■ PROBLEM REQUIREMENTS
How many lines in the data below contain the string "ContactForm"? Answer with the number only.

■ SUPPLIED MATERIAL
-*-*-

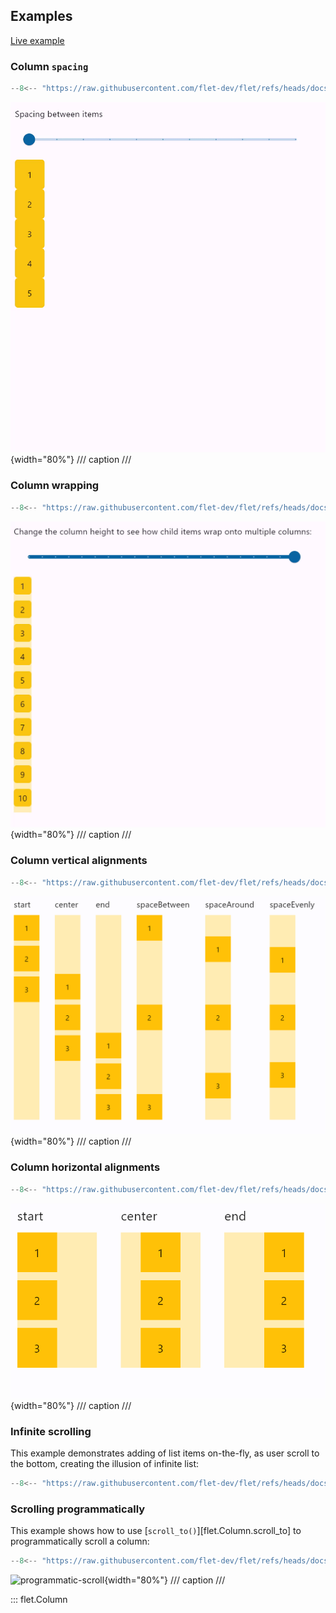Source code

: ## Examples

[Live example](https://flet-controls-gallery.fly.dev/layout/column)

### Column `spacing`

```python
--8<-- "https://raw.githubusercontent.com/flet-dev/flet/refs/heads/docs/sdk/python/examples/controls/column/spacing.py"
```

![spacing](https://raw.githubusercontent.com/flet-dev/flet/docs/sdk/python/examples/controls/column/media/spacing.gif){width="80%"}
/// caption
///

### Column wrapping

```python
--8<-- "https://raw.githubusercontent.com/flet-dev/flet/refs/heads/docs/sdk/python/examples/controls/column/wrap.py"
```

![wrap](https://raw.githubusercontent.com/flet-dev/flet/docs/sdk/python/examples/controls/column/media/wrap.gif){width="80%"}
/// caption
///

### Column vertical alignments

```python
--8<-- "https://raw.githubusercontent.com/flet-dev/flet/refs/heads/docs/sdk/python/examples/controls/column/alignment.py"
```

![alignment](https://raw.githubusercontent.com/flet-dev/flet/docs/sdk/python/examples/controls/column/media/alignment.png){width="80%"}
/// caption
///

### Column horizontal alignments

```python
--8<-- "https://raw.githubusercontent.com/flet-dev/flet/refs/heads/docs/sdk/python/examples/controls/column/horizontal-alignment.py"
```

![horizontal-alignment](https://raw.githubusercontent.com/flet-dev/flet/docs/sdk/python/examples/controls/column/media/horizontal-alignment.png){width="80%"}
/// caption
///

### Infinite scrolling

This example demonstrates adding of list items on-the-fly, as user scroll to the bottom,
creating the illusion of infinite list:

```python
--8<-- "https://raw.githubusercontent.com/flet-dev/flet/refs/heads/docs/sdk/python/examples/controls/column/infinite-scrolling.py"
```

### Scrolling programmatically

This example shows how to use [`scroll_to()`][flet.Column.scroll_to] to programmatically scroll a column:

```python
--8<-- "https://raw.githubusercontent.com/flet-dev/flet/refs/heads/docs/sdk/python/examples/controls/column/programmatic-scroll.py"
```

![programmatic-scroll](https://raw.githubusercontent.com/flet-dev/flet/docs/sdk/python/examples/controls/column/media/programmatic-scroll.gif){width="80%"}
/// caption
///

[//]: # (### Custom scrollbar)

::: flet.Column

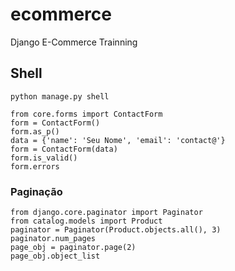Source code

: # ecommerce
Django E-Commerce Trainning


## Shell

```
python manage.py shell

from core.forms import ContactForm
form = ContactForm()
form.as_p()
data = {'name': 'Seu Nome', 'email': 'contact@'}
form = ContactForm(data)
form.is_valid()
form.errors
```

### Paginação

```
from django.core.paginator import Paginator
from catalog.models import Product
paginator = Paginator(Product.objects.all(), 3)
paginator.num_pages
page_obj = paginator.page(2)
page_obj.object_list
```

-*-*-

■ OUTPUT OF THE EXERCISE
3